A few weeks ago I bought my first “new” bow, and although it’s not considered “top of the line,” I couldn’t be happier to have it in my hunting arsenal. After the draw weight and length had been adjusted from the factory settings, I remember nocking that first arrow, letting it fly, and thinking how perfect it felt. It wasn’t my first time shooting, or even owning a bow – I had a hand-me-down with a draw length two inches too long. However, better fit wasn’t what made this bow so great. This purchase signified the beginning of a new stage for me as a hunter. It marked the end of shooting at targets just for fun and the beginning of becoming a serious bowhunter.
As I enter into this new hunting stage, I am continually researching and running through scenarios in my head. Each day, as the rut draws closer, serves as a reminder that things will be different this season. I won’t have crosshairs to rely on, and reloading won’t be as simple as jacking in another round. I understand that I will be exposed, and movements that may have been acceptable in a blind during rifle season will no longer do here.

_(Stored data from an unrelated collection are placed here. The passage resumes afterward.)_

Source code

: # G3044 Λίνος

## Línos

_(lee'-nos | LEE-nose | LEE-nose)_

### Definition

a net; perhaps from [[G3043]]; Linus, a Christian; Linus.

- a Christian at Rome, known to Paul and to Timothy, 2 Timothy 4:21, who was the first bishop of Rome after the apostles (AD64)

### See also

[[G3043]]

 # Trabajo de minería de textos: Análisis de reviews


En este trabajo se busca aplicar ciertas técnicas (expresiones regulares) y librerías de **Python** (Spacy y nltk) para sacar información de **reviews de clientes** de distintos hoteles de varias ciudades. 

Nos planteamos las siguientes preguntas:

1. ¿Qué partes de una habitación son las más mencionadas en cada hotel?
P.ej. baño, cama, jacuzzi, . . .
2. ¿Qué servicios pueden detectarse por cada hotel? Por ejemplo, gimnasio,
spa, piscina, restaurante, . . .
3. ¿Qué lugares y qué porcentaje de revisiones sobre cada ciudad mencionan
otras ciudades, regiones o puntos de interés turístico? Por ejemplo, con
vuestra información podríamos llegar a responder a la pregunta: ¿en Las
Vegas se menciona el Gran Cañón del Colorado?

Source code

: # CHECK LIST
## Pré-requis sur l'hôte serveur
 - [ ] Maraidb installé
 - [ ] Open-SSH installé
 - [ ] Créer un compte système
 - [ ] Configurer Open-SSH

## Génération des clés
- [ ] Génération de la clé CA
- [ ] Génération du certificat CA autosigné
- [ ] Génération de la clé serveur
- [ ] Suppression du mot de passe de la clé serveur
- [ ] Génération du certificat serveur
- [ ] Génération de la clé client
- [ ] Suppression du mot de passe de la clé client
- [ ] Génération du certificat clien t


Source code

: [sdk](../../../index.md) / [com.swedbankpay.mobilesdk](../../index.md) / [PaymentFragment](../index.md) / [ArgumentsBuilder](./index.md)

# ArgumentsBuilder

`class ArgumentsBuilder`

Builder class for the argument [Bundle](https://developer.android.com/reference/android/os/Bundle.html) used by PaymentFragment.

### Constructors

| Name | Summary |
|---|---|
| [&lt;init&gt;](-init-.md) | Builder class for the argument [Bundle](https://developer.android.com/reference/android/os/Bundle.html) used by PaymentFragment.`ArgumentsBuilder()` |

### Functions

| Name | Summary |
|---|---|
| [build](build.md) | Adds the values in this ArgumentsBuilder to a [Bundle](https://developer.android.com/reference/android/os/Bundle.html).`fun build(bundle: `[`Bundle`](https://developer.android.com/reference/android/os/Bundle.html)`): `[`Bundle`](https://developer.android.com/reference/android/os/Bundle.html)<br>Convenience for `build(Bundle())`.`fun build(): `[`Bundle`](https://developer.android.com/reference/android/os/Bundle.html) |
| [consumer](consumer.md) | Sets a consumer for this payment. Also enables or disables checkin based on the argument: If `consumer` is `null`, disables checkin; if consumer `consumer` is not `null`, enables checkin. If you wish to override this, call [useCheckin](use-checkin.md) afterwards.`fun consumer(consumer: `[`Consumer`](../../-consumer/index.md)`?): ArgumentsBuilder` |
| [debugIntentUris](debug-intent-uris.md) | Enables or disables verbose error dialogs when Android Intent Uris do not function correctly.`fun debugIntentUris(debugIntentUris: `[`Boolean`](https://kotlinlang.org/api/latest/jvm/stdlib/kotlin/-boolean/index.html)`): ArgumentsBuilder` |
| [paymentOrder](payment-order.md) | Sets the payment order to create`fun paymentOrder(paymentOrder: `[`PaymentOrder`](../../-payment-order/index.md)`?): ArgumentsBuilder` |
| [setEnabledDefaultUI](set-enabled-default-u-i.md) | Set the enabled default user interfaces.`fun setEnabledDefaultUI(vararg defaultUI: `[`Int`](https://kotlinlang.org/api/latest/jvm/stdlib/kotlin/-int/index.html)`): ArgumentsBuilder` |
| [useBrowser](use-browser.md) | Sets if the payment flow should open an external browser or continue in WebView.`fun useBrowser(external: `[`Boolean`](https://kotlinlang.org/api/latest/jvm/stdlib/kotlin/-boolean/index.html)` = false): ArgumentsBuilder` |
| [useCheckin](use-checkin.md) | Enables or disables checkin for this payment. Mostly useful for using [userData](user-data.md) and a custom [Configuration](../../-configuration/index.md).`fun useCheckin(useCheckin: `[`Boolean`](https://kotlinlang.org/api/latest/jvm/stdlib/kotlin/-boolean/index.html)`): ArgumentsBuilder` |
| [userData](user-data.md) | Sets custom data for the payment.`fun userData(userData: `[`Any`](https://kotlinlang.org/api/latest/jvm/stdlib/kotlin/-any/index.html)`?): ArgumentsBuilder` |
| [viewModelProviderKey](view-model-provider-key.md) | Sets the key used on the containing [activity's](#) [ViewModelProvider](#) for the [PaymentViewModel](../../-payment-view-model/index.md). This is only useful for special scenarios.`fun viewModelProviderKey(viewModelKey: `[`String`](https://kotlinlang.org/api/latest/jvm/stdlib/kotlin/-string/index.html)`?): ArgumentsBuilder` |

But of everything I am learning about bowhunting, I know enough to realize there’s a lot I can’t know yet. I don’t know how I will react when a deer comes beneath my tree. I don’t know how I’ll grab and draw my bow without being detected, or how I’ll steady myself enough to make a shot. I don’t know yet what my physical limits are and when “cold” will become “too cold” for me. What I know for sure is that I’ll be there, and I’ll be trying, and most importantly, I’ll be appreciating each new experience.
Henry David Thoreau said “. . . what you get by achieving your goals is not as important as what you become by achieving your goals.” During this bow season, I hope I take a deer and have a story worthy of another column, but more importantly, I hope I become a bowhunter worthy of taking a deer.